Collected data
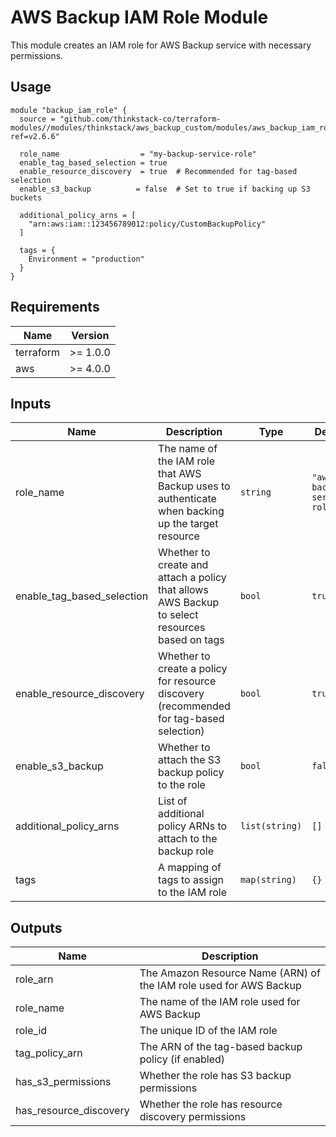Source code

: # AWS Backup IAM Role Module

This module creates an IAM role for AWS Backup service with necessary permissions.

## Usage

```hcl
module "backup_iam_role" {
  source = "github.com/thinkstack-co/terraform-modules//modules/thinkstack/aws_backup_custom/modules/aws_backup_iam_role?ref=v2.6.6"

  role_name                  = "my-backup-service-role"
  enable_tag_based_selection = true
  enable_resource_discovery  = true  # Recommended for tag-based selection
  enable_s3_backup          = false  # Set to true if backing up S3 buckets

  additional_policy_arns = [
    "arn:aws:iam::123456789012:policy/CustomBackupPolicy"
  ]

  tags = {
    Environment = "production"
  }
}
```

## Requirements

| Name | Version |
|------|---------|
| terraform | >= 1.0.0 |
| aws | >= 4.0.0 |

## Inputs

| Name | Description | Type | Default | Required |
|------|-------------|------|---------|:--------:|
| role_name | The name of the IAM role that AWS Backup uses to authenticate when backing up the target resource | `string` | `"aws-backup-service-role"` | no |
| enable_tag_based_selection | Whether to create and attach a policy that allows AWS Backup to select resources based on tags | `bool` | `true` | no |
| enable_resource_discovery | Whether to create a policy for resource discovery (recommended for tag-based selection) | `bool` | `true` | no |
| enable_s3_backup | Whether to attach the S3 backup policy to the role | `bool` | `false` | no |
| additional_policy_arns | List of additional policy ARNs to attach to the backup role | `list(string)` | `[]` | no |
| tags | A mapping of tags to assign to the IAM role | `map(string)` | `{}` | no |

## Outputs

| Name | Description |
|------|-------------|
| role_arn | The Amazon Resource Name (ARN) of the IAM role used for AWS Backup |
| role_name | The name of the IAM role used for AWS Backup |
| role_id | The unique ID of the IAM role |
| tag_policy_arn | The ARN of the tag-based backup policy (if enabled) |
| has_s3_permissions | Whether the role has S3 backup permissions |
| has_resource_discovery | Whether the role has resource discovery permissions |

> [Instructions to follow]: Send back every record exactly as it stands, except the pictures.

> [Answer to the exercise]:
Source code

: # AWS Backup IAM Role Module

This module creates an IAM role for AWS Backup service with necessary permissions.

## Usage

```hcl
module "backup_iam_role" {
  source = "github.com/thinkstack-co/terraform-modules//modules/thinkstack/aws_backup_custom/modules/aws_backup_iam_role?ref=v2.6.6"

  role_name                  = "my-backup-service-role"
  enable_tag_based_selection = true
  enable_resource_discovery  = true  # Recommended for tag-based selection
  enable_s3_backup          = false  # Set to true if backing up S3 buckets

  additional_policy_arns = [
    "arn:aws:iam::123456789012:policy/CustomBackupPolicy"
  ]

  tags = {
    Environment = "production"
  }
}
```

## Requirements

| Name | Version |
|------|---------|
| terraform | >= 1.0.0 |
| aws | >= 4.0.0 |

## Inputs

| Name | Description | Type | Default | Required |
|------|-------------|------|---------|:--------:|
| role_name | The name of the IAM role that AWS Backup uses to authenticate when backing up the target resource | `string` | `"aws-backup-service-role"` | no |
| enable_tag_based_selection | Whether to create and attach a policy that allows AWS Backup to select resources based on tags | `bool` | `true` | no |
| enable_resource_discovery | Whether to create a policy for resource discovery (recommended for tag-based selection) | `bool` | `true` | no |
| enable_s3_backup | Whether to attach the S3 backup policy to the role | `bool` | `false` | no |
| additional_policy_arns | List of additional policy ARNs to attach to the backup role | `list(string)` | `[]` | no |
| tags | A mapping of tags to assign to the IAM role | `map(string)` | `{}` | no |

## Outputs

| Name | Description |
|------|-------------|
| role_arn | The Amazon Resource Name (ARN) of the IAM role used for AWS Backup |
| role_name | The name of the IAM role used for AWS Backup |
| role_id | The unique ID of the IAM role |
| tag_policy_arn | The ARN of the tag-based backup policy (if enabled) |
| has_s3_permissions | Whether the role has S3 backup permissions |
| has_resource_discovery | Whether the role has resource discovery permissions |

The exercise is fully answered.